The introduction of tame reindeer from Siberia into Alaska thus has a twofold importance:

(1) As the establishment of a profitable industry.

(2) As a relief of a starving people, a relief that will become more and more valuable as the years roll round, a relief that once established perpetuates itself.

This project is wiser than to pauperize the people of Alaska.

The revenue from that country warrants this attempt to make these people self sustaining.

The lease of the Seal Islands by the United States Treasury Department to the North American Commercial Company, on the basis of 100,000 skins, ought to yield a revenue of about $1,000,000 annually. Under the old lease the revenue was $317,500 annually.

The extending to Alaska of the benefits of the agricultural bill ap proved August 30, 1890, would give for the year ending June

1890

1891 1892

$15,000

16,000

17,000

48,000

From the act establishing agricultural experiment stations approved July 2, 1862, the sum of $15,000.

The joint resolution would therefore carry for the year ending June 30, 1892, $93,000, and for the following year, $33,000.

The committee report therefore this joint resolution with the following amendments and recommend that it pass.

In line 4, page 2, after the word "to" insert "give any assent required by either of said acts, and to."

In line 4, page 2, after the word "benefits" insert "and provisions." In line 6, page 2, after "Territory" insert " of Alaska."
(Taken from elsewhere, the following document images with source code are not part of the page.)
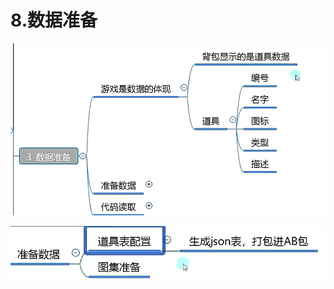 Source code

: # 8.数据准备

![9c8459edda2234373e129ff7b21ea649.png](image/9c8459edda2234373e129ff7b21ea649.png)

![b3bdd8b544573e57a3b8f2d959c4a1ad.png](image/b3bdd8b544573e57a3b8f2d959c4a1ad.png)
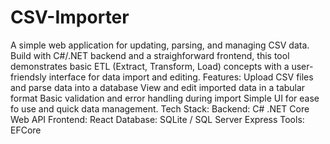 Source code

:# CSV-Importer
A simple web application for updating, parsing, and managing CSV data. Build with C#/.NET backend and a straighforward frontend, this tool demonstrates basic ETL (Extract, Transform, Load) concepts with a user-friendsly interface for data import and editing.
Features:
  Upload CSV files and parse data into a database
  View and edit imported data in a tabular format
  Basic validation and error handling during import
  Simple UI for ease fo use and quick data management.
Tech Stack:
  Backend: C# .NET Core Web API
  Frontend: React
  Database: SQLite / SQL Server Express
  Tools: EFCore
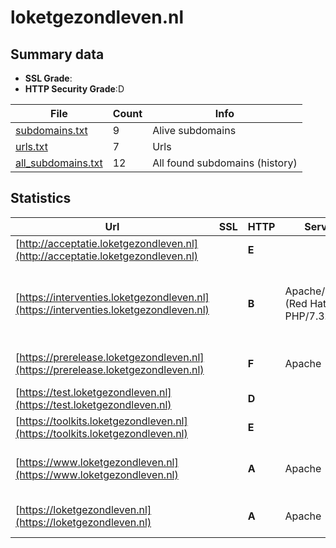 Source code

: 

# loketgezondleven.nl
## Summary data


 - **SSL Grade**:
 - **HTTP Security Grade**:D


| File       | Count | Info |
|------------|-------|------|
|[subdomains.txt](/data/loketgezondleven.nl/subdomains.txt)|9|Alive subdomains|
|[urls.txt](/data/loketgezondleven.nl/urls.txt)|7|Urls|
|[all_subdomains.txt](/data/loketgezondleven.nl/all_subdomains.txt)|12|All found subdomains (history)|


## Statistics


| Url | SSL | HTTP | Server | Cookie | HSTS | CORS | CTO | CSP | XFO | XXP | RP |FP| Tech |Title |
|--------|-------|-------|------|------|------|------|------|------|------|------|------|------|------|------|
|[http://acceptatie.loketgezondleven.nl](http://acceptatie.loketgezondleven.nl)| | **E**|| | | | | | | | :white_check_mark: | |||
|[https://interventies.loketgezondleven.nl](https://interventies.loketgezondleven.nl)| | **B**|Apache/2.4.34 (Red Hat) PHP/7.3.33| |:white_check_mark: | | | | :white_check_mark: | | :white_check_mark: | |Apache HTTP Server:2.4.34 Drupal HSTS PHP:7.3.33 Red Hat|Atlasinfectiezie...|
|[https://prerelease.loketgezondleven.nl](https://prerelease.loketgezondleven.nl)| | **F**|Apache| | | | | | | | :white_check_mark: | |Apache HTTP Server HSTS|webserver|
|[https://test.loketgezondleven.nl](https://test.loketgezondleven.nl)| | **D**||:warning: |:white_check_mark: | | | | | | :white_check_mark: | |F5 BigIP HSTS||
|[https://toolkits.loketgezondleven.nl](https://toolkits.loketgezondleven.nl)| | **E**|| | | | | | | | :white_check_mark: | |HSTS Varnish||
|[https://www.loketgezondleven.nl](https://www.loketgezondleven.nl)| | **A**|Apache| |:white_check_mark: | | | | :white_check_mark: | :white_check_mark: | :white_check_mark: | |Apache HTTP Server Drupal HSTS PHP|Loket Gezond Lev...|
|[https://loketgezondleven.nl](https://loketgezondleven.nl)| | **A**|Apache| |:white_check_mark: | | | | :white_check_mark: | :white_check_mark: | :white_check_mark: | |Apache HTTP Server HSTS|301 Moved Perman...|

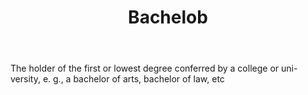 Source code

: ---
title: Bachelob
letter: B
permalink: "/definitions/bachelob.html"
body: The holder of the first or lowest degree conferred by a college or uni-versity,
  e. g., a bachelor of arts, bachelor of law, etc
published_at: '2018-07-07'
source: Black's Law Dictionary
layout: post
--- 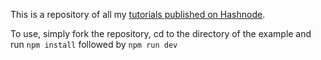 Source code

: This is a repository of all my [tutorials published on Hashnode](https://djscruggs.hashnode.dev/).

To use, simply fork the repository, cd to the directory of the example and run `npm install` followed by `npm run dev` 
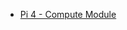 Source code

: 
* [Pi 4 - Compute Module](https://www.raspberrypi.org/blog/youtuber-jeff-geerling-reviews-raspberry-pi-compute-module-4/)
In line 7, page 2, after the word "acts" add "in like manner as for any other Territory."

APPENDIX.

DEPARTMENT OF THE INTERIOR,
Washington, December 15, 1890.

SIR: I have the honor to inclose, for the information of the Senate, a copy of a letter from the Commissioner of Education, of date December 5, 1890, and also a copy of a letter from Dr. Sheldon Jackson, United States general agent of education in Alaska, to the Commissioner, of date November 12, 1890, relative to the impoverished and destitute condition of the native inhabitants in Alaska, consequent upon the destruction of their sources of livelihood by the whaling-fishery, seal-hunting, and walrus-hunting industries, and suggesting the establishment of an agricultural and mechanical college and the instruction by means of the same of the natives in the rearing and management of the domestic reindeer for their support, the same to be introduced from eastern Siberia and northern Europe.

Very respectfully,

The PRESIDENT OF THE UNITED STATES SENATE.

GEO. CHANDLER,

Acting Secretary.

DEPARTMENT OF THE INTERIOR, Bureau of Education,

Washington, D. C., December 26, 1890.

SIR: On the 5th instant I had the honor of transmitting to you a report from Dr. Sheldon Jackson, general agent of education for Alaska, in which he stated that the Eskimo of Arctic Alaska were on the verge of starvation, and recommended that we avail ourselves of the benefit of the several acts of Congress for promoting instruction in agriculture and the mechanic arts, and thereby provide a way of introducing into Alaska the domesticated reindeer of Siberia.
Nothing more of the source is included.